━━━ Data supplied ━━━

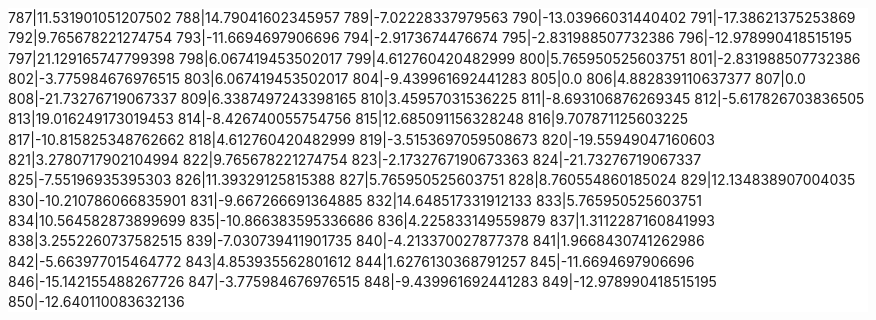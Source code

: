 787|11.531901051207502
788|14.79041602345957
789|-7.02228337979563
790|-13.03966031440402
791|-17.38621375253869
792|9.765678221274754
793|-11.6694697906696
794|-2.9173674476674
795|-2.831988507732386
796|-12.978990418515195
797|21.129165747799398
798|6.067419453502017
799|4.612760420482999
800|5.765950525603751
801|-2.831988507732386
802|-3.775984676976515
803|6.067419453502017
804|-9.439961692441283
805|0.0
806|4.882839110637377
807|0.0
808|-21.73276719067337
809|6.3387497243398165
810|3.45957031536225
811|-8.693106876269345
812|-5.617826703836505
813|19.016249173019453
814|-8.426740055754756
815|12.685091156328248
816|9.707871125603225
817|-10.815825348762662
818|4.612760420482999
819|-3.5153697059508673
820|-19.55949047160603
821|3.2780717902104994
822|9.765678221274754
823|-2.1732767190673363
824|-21.73276719067337
825|-7.55196935395303
826|11.39329125815388
827|5.765950525603751
828|8.760554860185024
829|12.134838907004035
830|-10.210786066835901
831|-9.667266691364885
832|14.648517331912133
833|5.765950525603751
834|10.564582873899699
835|-10.866383595336686
836|4.225833149559879
837|1.3112287160841993
838|3.2552260737582515
839|-7.030739411901735
840|-4.213370027877378
841|1.9668430741262986
842|-5.663977015464772
843|4.853935562801612
844|1.6276130368791257
845|-11.6694697906696
846|-15.142155488267726
847|-3.775984676976515
848|-9.439961692441283
849|-12.978990418515195
850|-12.640110083632136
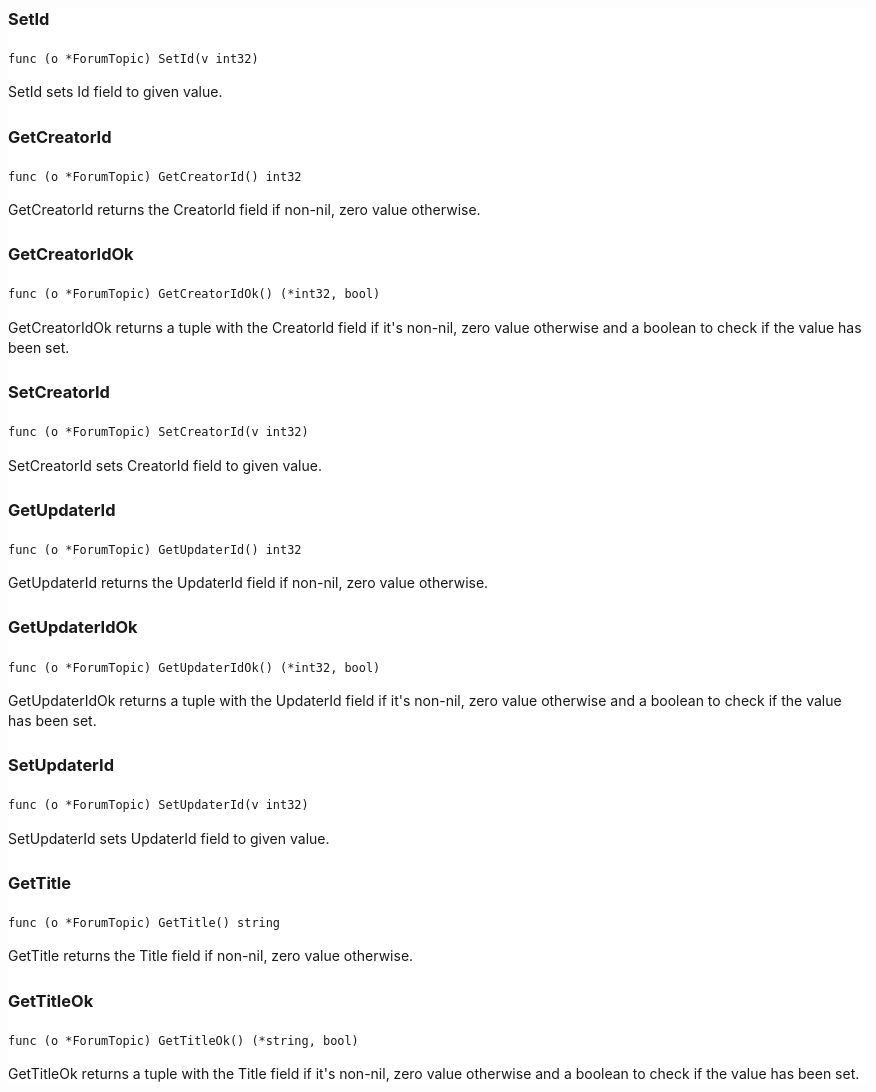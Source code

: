 ### SetId

`func (o *ForumTopic) SetId(v int32)`

SetId sets Id field to given value.


### GetCreatorId

`func (o *ForumTopic) GetCreatorId() int32`

GetCreatorId returns the CreatorId field if non-nil, zero value otherwise.

### GetCreatorIdOk

`func (o *ForumTopic) GetCreatorIdOk() (*int32, bool)`

GetCreatorIdOk returns a tuple with the CreatorId field if it's non-nil, zero value otherwise
and a boolean to check if the value has been set.

### SetCreatorId

`func (o *ForumTopic) SetCreatorId(v int32)`

SetCreatorId sets CreatorId field to given value.


### GetUpdaterId

`func (o *ForumTopic) GetUpdaterId() int32`

GetUpdaterId returns the UpdaterId field if non-nil, zero value otherwise.

### GetUpdaterIdOk

`func (o *ForumTopic) GetUpdaterIdOk() (*int32, bool)`

GetUpdaterIdOk returns a tuple with the UpdaterId field if it's non-nil, zero value otherwise
and a boolean to check if the value has been set.

### SetUpdaterId

`func (o *ForumTopic) SetUpdaterId(v int32)`

SetUpdaterId sets UpdaterId field to given value.


### GetTitle

`func (o *ForumTopic) GetTitle() string`

GetTitle returns the Title field if non-nil, zero value otherwise.

### GetTitleOk

`func (o *ForumTopic) GetTitleOk() (*string, bool)`

GetTitleOk returns a tuple with the Title field if it's non-nil, zero value otherwise
and a boolean to check if the value has been set.
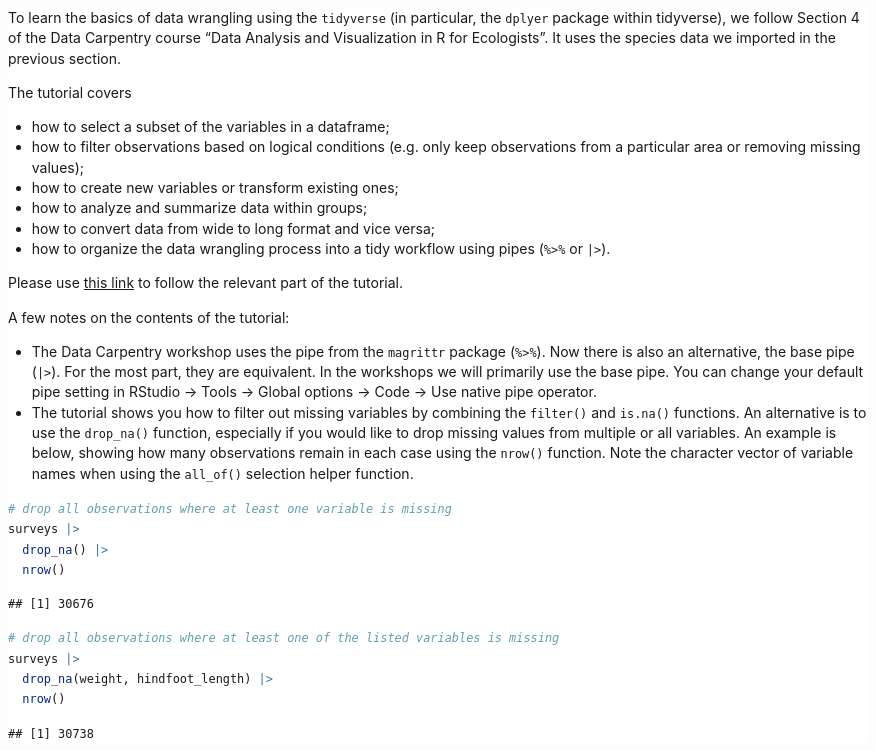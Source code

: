 To learn the basics of data wrangling using the `tidyverse` (in
particular, the `dplyer` package within tidyverse), we follow Section 4
of the Data Carpentry course “Data Analysis and Visualization in R for
Ecologists”. It uses the species data we imported in the previous
section.

The tutorial covers

- how to select a subset of the variables in a dataframe;
- how to filter observations based on logical conditions (e.g. only keep
  observations from a particular area or removing missing values);
- how to create new variables or transform existing ones;
- how to analyze and summarize data within groups;
- how to convert data from wide to long format and vice versa;
- how to organize the data wrangling process into a tidy workflow using
  pipes (`%>%` or `|>`).

Please use [this
link](https://datacarpentry.org/R-ecology-lesson/03-dplyr.html) to
follow the relevant part of the tutorial.

A few notes on the contents of the tutorial:

- The Data Carpentry workshop uses the pipe from the `magrittr` package
  (`%>%`). Now there is also an alternative, the base pipe (`|>`). For
  the most part, they are equivalent. In the workshops we will primarily
  use the base pipe. You can change your default pipe setting in RStudio
  -\> Tools -\> Global options -\> Code -\> Use native pipe operator.
- The tutorial shows you how to filter out missing variables by
  combining the `filter()` and `is.na()` functions. An alternative is to
  use the `drop_na()` function, especially if you would like to drop
  missing values from multiple or all variables. An example is below,
  showing how many observations remain in each case using the `nrow()`
  function. Note the character vector of variable names when using the
  `all_of()` selection helper function.

``` r
# drop all observations where at least one variable is missing
surveys |> 
  drop_na() |> 
  nrow()
```

    ## [1] 30676

``` r
# drop all observations where at least one of the listed variables is missing
surveys |> 
  drop_na(weight, hindfoot_length) |> 
  nrow()
```

    ## [1] 30738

━━━

• [Requirement]: Could you return exactly the stretch of the data above that starts at the line with "804|-9.439961692441283" and ends at the line with "836|4.225833149559879", both lines included?

• [Exercise result]:
804|-9.439961692441283
805|0.0
806|4.882839110637377
807|0.0
808|-21.73276719067337
809|6.3387497243398165
810|3.45957031536225
811|-8.693106876269345
812|-5.617826703836505
813|19.016249173019453
814|-8.426740055754756
815|12.685091156328248
816|9.707871125603225
817|-10.815825348762662
818|4.612760420482999
819|-3.5153697059508673
820|-19.55949047160603
821|3.2780717902104994
822|9.765678221274754
823|-2.1732767190673363
824|-21.73276719067337
825|-7.55196935395303
826|11.39329125815388
827|5.765950525603751
828|8.760554860185024
829|12.134838907004035
830|-10.210786066835901
831|-9.667266691364885
832|14.648517331912133
833|5.765950525603751
834|10.564582873899699
835|-10.866383595336686
836|4.225833149559879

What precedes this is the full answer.